Local Density of Activated Random Walk on $\mathbb{Z}$
Christopher Hoffman, Jacob Richey, Hyojeong Son
TL;DR
This work proves a local density theorem for the one-dimensional activated random walk started from a large point source: in a macroscopic window around the origin, the probability that a site hosts a sleeping particle after stabilization converges to the critical density $\rho_c$, uniformly in the window.

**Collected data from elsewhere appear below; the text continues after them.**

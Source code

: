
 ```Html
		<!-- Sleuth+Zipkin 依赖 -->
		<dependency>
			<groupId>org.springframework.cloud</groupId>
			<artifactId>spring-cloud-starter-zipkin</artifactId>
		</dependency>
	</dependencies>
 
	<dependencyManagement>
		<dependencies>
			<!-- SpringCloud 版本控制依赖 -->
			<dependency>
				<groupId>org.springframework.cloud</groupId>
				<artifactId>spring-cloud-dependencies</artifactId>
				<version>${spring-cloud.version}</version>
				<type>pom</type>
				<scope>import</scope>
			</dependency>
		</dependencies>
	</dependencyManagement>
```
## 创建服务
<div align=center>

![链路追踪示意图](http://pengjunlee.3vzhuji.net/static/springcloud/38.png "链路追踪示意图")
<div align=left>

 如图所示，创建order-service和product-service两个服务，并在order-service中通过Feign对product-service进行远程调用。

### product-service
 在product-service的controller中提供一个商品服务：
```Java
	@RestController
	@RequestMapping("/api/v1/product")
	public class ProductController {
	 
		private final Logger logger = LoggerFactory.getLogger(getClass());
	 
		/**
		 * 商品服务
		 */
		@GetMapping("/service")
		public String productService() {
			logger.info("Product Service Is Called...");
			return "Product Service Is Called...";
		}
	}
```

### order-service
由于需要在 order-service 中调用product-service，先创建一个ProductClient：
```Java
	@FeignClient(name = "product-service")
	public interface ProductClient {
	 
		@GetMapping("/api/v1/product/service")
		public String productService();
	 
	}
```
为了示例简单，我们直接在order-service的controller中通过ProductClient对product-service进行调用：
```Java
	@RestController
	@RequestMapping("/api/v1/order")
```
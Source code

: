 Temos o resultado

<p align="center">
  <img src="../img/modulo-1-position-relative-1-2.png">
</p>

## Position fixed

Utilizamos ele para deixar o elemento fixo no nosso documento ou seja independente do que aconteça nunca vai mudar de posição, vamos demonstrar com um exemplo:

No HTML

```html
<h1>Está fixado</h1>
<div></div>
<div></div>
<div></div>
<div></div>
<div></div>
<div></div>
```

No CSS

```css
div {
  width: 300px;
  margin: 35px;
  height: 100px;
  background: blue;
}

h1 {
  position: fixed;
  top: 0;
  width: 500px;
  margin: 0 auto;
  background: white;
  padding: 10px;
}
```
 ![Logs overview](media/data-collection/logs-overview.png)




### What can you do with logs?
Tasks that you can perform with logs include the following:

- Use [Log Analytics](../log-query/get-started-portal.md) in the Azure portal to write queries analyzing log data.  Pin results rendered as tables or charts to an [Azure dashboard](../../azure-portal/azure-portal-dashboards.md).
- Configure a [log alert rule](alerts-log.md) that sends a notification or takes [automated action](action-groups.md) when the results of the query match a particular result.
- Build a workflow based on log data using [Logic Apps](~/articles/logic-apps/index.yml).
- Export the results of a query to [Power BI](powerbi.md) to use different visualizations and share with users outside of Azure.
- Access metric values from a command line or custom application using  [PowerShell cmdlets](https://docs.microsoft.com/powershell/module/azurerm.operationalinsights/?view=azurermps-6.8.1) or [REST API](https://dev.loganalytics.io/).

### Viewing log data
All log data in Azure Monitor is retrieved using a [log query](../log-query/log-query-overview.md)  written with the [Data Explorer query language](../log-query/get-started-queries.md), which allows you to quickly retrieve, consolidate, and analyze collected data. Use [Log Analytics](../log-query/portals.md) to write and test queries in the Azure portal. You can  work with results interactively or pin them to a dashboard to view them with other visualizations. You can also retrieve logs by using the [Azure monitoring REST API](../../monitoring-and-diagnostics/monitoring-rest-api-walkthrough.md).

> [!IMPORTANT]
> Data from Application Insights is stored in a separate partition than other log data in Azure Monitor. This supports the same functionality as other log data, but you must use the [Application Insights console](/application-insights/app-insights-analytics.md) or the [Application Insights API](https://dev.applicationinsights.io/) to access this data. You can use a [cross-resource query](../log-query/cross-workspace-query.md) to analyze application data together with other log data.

The authors develop a novel two-phase IDLA-based framework, coupling two IDLA clusters and analyzing block densities via a driven-dissipative ARW on finite intervals, to show near-constancy of local sleeping probabilities and convergence of block densities to $\rho_c$. From these ingredients, they deduce that any subsequential local limit of the point-source laws, if it exists, is shift-invariant with density $\rho_c$, thereby confirming part of the Levine–Silvestri universality picture in 1D. The paper also outlines directions for extending the approach to higher dimensions and to multi-site statistics, strengthening the link between local structure and global criticality in ARW.
Abstract
We consider one-dimensional activated random walk (ARW) on $\mathbb{Z}$ started from a `point source' initial condition, with many particles at the origin and no other particles. We prove that, uniformly throughout a macroscopic window around the source, the probability that a site contains a sleeping particle after the configuration is stabilized is approximately the critical density. This represents a first step towards understanding the local structure of the critical stationary measure for ARW.